▸ **Source texts of formatted documents**:

----

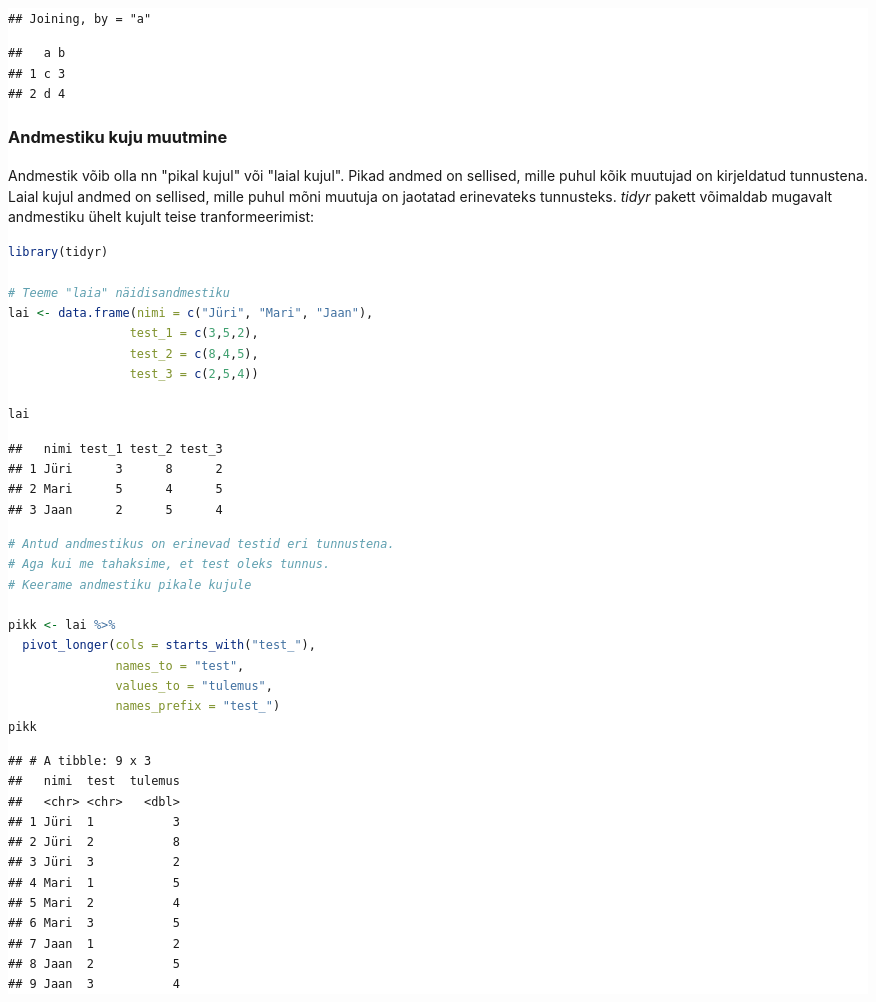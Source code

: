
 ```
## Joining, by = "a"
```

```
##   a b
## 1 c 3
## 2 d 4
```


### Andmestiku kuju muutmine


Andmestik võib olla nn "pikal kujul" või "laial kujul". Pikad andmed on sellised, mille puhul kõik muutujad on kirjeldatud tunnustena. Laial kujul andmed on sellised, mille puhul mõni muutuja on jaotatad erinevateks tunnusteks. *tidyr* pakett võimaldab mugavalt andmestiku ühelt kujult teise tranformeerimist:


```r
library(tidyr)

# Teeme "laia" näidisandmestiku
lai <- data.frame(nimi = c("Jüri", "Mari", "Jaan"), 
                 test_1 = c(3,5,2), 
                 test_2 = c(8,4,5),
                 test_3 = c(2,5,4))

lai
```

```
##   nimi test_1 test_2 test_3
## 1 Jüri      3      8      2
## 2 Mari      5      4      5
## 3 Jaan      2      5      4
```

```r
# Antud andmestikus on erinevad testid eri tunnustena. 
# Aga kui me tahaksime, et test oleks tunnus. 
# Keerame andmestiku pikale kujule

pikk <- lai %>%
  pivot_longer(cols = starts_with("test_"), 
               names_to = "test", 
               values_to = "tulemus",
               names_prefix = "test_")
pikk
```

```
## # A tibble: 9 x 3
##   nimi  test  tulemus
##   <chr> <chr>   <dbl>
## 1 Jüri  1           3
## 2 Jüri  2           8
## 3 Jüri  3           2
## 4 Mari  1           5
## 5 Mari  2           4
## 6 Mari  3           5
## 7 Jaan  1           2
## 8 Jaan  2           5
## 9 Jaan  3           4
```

----

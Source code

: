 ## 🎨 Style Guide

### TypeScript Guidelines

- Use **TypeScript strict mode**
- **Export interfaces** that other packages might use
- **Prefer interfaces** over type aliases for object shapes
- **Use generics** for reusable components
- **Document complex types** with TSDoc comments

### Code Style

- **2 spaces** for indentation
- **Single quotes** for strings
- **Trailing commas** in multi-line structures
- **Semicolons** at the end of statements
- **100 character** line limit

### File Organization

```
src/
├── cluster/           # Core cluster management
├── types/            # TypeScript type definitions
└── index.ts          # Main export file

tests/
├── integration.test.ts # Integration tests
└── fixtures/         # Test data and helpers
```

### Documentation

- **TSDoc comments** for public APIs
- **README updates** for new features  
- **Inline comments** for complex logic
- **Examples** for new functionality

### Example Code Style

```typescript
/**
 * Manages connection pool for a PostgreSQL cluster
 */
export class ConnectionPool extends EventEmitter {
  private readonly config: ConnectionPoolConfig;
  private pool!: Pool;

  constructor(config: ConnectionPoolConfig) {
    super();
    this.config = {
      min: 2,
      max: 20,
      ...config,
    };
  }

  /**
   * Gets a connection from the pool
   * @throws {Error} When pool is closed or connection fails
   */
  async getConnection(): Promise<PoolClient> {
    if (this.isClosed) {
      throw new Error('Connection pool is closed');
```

----

▸ **Work instructions**: Whenever a line in the entries above includes the word "config", pull that line out.

▸ **Response to the exercise**:
  private readonly config: ConnectionPoolConfig;
  constructor(config: ConnectionPoolConfig) {
    this.config = {
      ...config,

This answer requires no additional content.